- TASK TO CARRY OUT
Here the job is to print all of the entries below verbatim and leave out any picture.
· · · ·
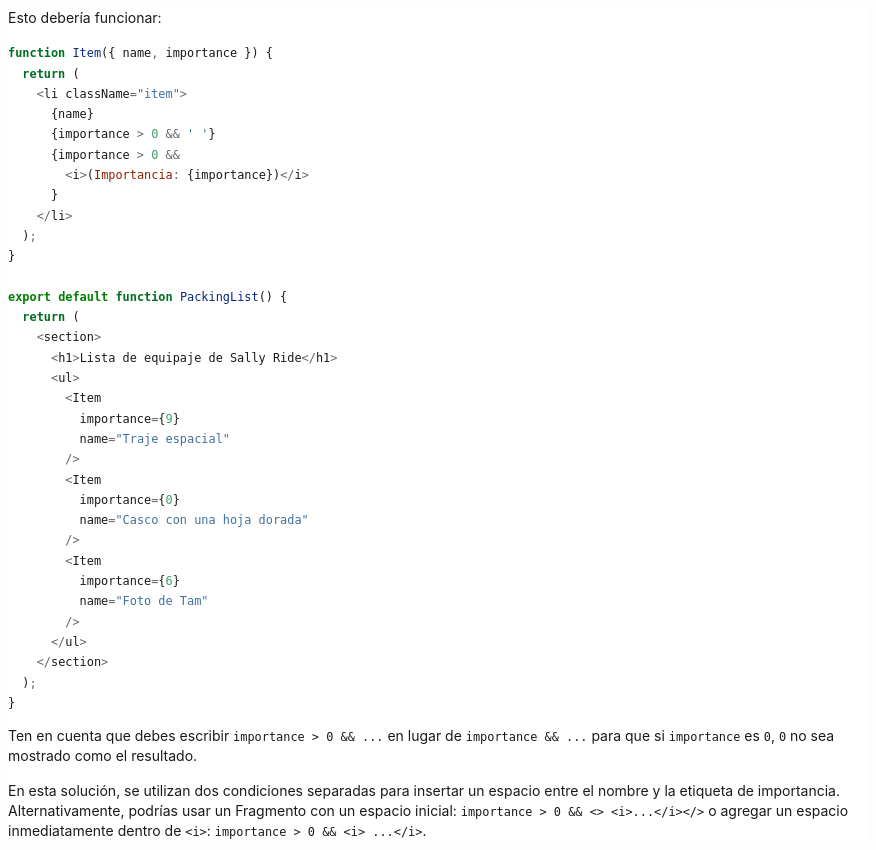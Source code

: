 
</Sandpack>

<Solution>

Esto debería funcionar:

<Sandpack>

```js
function Item({ name, importance }) {
  return (
    <li className="item">
      {name}
      {importance > 0 && ' '}
      {importance > 0 &&
        <i>(Importancia: {importance})</i>
      }
    </li>
  );
}

export default function PackingList() {
  return (
    <section>
      <h1>Lista de equipaje de Sally Ride</h1>
      <ul>
        <Item 
          importance={9} 
          name="Traje espacial" 
        />
        <Item 
          importance={0} 
          name="Casco con una hoja dorada" 
        />
        <Item 
          importance={6} 
          name="Foto de Tam" 
        />
      </ul>
    </section>
  );
}
```

</Sandpack>

Ten en cuenta que debes escribir  `importance > 0 && ...` en lugar de `importance && ...` para que si `importance` es `0`, `0` no sea mostrado como el resultado.

En esta solución, se utilizan dos condiciones separadas para insertar un espacio entre el nombre y la etiqueta de importancia. Alternativamente, podrías usar un Fragmento con un espacio inicial: `importance > 0 && <> <i>...</i></>` o agregar un espacio inmediatamente dentro de `<i>`:  `importance > 0 && <i> ...</i>`.

</Solution>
· · · ·
- EXERCISE OUTPUT
Source code

: 
</Sandpack>

<Solution>

Esto debería funcionar:

<Sandpack>

```js
function Item({ name, importance }) {
  return (
    <li className="item">
      {name}
      {importance > 0 && ' '}
      {importance > 0 &&
        <i>(Importancia: {importance})</i>
      }
    </li>
  );
}

export default function PackingList() {
  return (
    <section>
      <h1>Lista de equipaje de Sally Ride</h1>
      <ul>
        <Item 
          importance={9} 
          name="Traje espacial" 
        />
        <Item 
          importance={0} 
          name="Casco con una hoja dorada" 
        />
        <Item 
          importance={6} 
          name="Foto de Tam" 
        />
      </ul>
    </section>
  );
}
```

</Sandpack>

Ten en cuenta que debes escribir  `importance > 0 && ...` en lugar de `importance && ...` para que si `importance` es `0`, `0` no sea mostrado como el resultado.

En esta solución, se utilizan dos condiciones separadas para insertar un espacio entre el nombre y la etiqueta de importancia. Alternativamente, podrías usar un Fragmento con un espacio inicial: `importance > 0 && <> <i>...</i></>` o agregar un espacio inmediatamente dentro de `<i>`:  `importance > 0 && <i> ...</i>`.

</Solution>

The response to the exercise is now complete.